Friday, 24 January 2014

Tales from the Orchestra Pit: Guys and Dolls Part 9


This post is a bit late, for which I apologise, on account of yesterday being very hectic. Here I will recount the events of the second and third performances, which took place on Wednesday.
This was quite a long day, seeing as we did two performances. The first was an afternoon matinée, and that was followed by the usual evening show. In total, then, I spent eight hours in the theatre – one hour before each show, then three hours for the duration of each performance.
After a while it gets quite disorientating, spending so much time in the same place with no windows or any indication that there’s a world still going on outside. It’s not long before you lose all sense of time (something that wasn’t helped by the fact my watch had stopped!).
It also occurred to me yesterday just how unnatural it is to do exactly the same thing so many times. When you enter the theatre for the next show, it’s as if you go into a time capsule, as there is so little variation from one day to the next. It could be the first night, or it might be the last night. Is it the afternoon or the evening? There’s no external indication to tell you either way. It’s all just the same. You can imagine the sense of déjà vu.
All in all both shows went very well, probably the best we’ve played them. I had some friends come to see the matinée, and they really loved it. In fact they said that if they were more local they would come to see it again another night, it was so good.
There were the occasional things that weren’t quite right on-stage. There were even some small sections of dialogue that were skipped, although I must admit that I didn’t even notice until it was pointed out to me afterwards.
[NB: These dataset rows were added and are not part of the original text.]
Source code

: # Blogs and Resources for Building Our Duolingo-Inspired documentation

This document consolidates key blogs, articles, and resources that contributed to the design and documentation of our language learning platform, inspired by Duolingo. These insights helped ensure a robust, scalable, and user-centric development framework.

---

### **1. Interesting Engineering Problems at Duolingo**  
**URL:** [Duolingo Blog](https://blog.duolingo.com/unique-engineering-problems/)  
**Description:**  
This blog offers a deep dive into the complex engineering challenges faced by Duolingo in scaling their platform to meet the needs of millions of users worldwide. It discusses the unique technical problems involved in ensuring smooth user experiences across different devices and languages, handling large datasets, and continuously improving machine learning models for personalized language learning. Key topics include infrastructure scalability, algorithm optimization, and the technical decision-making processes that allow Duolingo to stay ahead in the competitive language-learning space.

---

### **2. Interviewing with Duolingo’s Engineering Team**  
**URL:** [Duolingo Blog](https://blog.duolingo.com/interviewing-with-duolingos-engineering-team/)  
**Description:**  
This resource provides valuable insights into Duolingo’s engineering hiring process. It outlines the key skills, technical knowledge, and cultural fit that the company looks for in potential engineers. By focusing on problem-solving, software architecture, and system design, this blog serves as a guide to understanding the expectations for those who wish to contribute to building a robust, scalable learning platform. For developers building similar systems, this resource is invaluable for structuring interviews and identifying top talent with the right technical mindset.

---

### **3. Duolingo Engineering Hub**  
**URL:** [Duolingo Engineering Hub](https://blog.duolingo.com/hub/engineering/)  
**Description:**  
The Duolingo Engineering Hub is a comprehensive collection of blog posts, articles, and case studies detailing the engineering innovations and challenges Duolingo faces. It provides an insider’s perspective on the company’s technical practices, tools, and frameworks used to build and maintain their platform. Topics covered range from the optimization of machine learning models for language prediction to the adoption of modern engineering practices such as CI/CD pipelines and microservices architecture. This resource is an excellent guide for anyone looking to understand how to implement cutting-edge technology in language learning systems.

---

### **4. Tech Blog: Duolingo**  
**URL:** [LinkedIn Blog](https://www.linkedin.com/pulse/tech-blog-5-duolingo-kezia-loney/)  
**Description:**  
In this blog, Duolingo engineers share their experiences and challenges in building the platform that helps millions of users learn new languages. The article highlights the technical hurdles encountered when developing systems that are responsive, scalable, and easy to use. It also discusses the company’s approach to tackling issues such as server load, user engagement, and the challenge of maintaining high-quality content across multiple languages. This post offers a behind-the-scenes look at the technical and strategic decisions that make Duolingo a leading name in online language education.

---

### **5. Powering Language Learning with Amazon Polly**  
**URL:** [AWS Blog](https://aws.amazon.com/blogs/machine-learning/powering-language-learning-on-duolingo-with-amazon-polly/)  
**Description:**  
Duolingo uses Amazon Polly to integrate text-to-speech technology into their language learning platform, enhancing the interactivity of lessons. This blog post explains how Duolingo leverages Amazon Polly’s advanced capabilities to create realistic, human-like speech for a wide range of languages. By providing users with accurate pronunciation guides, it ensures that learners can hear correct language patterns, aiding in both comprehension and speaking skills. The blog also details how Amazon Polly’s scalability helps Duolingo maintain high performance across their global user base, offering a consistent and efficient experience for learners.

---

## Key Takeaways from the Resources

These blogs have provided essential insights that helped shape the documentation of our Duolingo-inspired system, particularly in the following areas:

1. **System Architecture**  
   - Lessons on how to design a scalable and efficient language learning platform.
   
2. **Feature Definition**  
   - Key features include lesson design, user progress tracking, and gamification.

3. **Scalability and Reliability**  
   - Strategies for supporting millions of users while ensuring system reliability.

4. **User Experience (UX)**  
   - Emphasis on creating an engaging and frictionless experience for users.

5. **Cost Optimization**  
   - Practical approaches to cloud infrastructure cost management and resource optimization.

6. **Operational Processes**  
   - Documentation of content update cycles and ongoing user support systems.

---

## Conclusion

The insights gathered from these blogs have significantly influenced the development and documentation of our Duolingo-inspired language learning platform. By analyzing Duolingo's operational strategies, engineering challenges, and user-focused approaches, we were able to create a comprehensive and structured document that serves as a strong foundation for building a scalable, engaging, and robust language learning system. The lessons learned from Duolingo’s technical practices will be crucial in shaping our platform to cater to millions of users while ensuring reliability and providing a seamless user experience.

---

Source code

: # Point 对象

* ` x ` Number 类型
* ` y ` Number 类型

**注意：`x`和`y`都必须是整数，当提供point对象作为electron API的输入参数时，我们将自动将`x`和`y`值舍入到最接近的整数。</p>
Which reminds me, at some points in the show, the cast have (deliberately) started experimenting with their lines. This makes things much more interesting for us and adds a little variation to what would otherwise be exact repeats of the show. For example, there’s one scene where the police lieutenant comes across a group of gangsters having a meeting, and sardonically greets them all by name. Well, our lieutenant has taken to saying different names for every show. The original names are things like ‘Angie the Ox’, ‘Society Max’ and ‘Liver Lips Louie’. On the evening performance this time, he interpolated names like ‘Pot Luck Pete’, and ‘Shiny Shoes Simpson (nice shoes)’ instead. This amuses us in the orchestra more than it really should, just because it gives us some distinction between performances.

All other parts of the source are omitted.